Predicting the intensity and exact peak of a meteor shower is a tricky business, and meteor showers are notorious for defying hard-and-fast forecasts. At mid-northern latitudes, you should see at least a sprinkling of meteors in the mid to late evening hours tonight (August 12), though the best viewing window – from anywhere worldwide – is from about 2 a.m. until dawn on August 13. Before the meteors fly around mid to late evening, be sure to note the picturesque pairing of the waxing crescent moon with the planet Saturn in the southwestern sky at dusk and early evening.
At their peak, the Perseids commonly produce 50 or more meteors per hour at mid-northern latitudes, but, according to the International Meteor Organization, last year’s Perseid shower produced as many as 90 per hour or more.

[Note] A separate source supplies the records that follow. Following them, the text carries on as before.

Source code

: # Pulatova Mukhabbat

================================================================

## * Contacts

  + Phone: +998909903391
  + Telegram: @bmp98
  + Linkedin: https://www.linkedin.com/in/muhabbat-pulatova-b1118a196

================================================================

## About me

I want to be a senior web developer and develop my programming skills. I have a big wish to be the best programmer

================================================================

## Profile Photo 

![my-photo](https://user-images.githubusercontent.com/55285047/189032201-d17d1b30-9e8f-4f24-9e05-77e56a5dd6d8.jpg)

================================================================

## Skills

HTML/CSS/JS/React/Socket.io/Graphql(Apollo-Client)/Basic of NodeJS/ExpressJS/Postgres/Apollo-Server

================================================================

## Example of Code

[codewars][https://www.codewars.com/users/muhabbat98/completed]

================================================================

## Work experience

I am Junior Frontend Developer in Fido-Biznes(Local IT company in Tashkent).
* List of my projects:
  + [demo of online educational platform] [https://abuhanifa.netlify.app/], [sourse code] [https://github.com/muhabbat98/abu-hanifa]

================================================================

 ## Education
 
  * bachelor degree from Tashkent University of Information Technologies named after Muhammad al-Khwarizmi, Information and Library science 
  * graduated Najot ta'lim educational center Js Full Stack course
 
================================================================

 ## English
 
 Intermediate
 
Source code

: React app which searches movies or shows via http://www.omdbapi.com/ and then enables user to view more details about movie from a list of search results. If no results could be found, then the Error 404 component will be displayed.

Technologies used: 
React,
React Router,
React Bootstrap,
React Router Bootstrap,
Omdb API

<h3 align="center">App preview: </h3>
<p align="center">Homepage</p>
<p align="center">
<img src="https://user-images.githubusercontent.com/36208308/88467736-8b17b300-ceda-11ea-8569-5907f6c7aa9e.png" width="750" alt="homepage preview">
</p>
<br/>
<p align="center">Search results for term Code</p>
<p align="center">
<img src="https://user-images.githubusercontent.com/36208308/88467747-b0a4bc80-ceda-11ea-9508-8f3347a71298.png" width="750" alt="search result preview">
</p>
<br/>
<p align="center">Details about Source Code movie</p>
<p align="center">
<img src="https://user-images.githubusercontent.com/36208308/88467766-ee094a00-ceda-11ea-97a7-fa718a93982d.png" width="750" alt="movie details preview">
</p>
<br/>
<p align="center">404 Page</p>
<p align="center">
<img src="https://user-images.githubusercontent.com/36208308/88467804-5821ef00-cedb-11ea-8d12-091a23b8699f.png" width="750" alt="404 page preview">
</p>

The Perseids are also visible from the tropics and the subtropical regions of the Southern Hemisphere, but appreciably south of the equator, the number of Perseid meteors are fewer and farther between. That’s because the constellation Perseus – the radiant of the Perseid shower – climbs higher in the Northern Hemisphere sky. For everyone worldwide, the radiant is highest in the sky at or near dawn. That’s why the dark hours just before dawn usually produce the greatest number of Perseid meteors.
Where’s the radiant point for the Perseids?
You don’t have to find the constellation Perseus – or radiant point for the shower – to watch the Perseids. Simply find a dark, open sky away from the glare of city lights, lie down comfortably and enjoy the show. The meteors streak across any number of constellations in the lore-laden heavens. But if you trace the paths of the Perseid meteors backward, they seem to radiate the constellation Perseus, near the famous Double Cluster. Once again, you don’t need to locate the radiant to watch the shower.
After you see the Perseid meteors late night August 11 or early morning August 12, remember also to look for the planets Jupiter and Mars in the predawn sky. Then try your luck catching the planet Mercury low in the sky at morning dawn. You may need binoculars to see Mercury, the solar system’s innermost planet.
Bottom line: Over all, 2013 has been a favorable year for the Perseid meteor shower! Will you see more meteors before dawn on August 13? Maybe. The only way to know for sure is to look outside.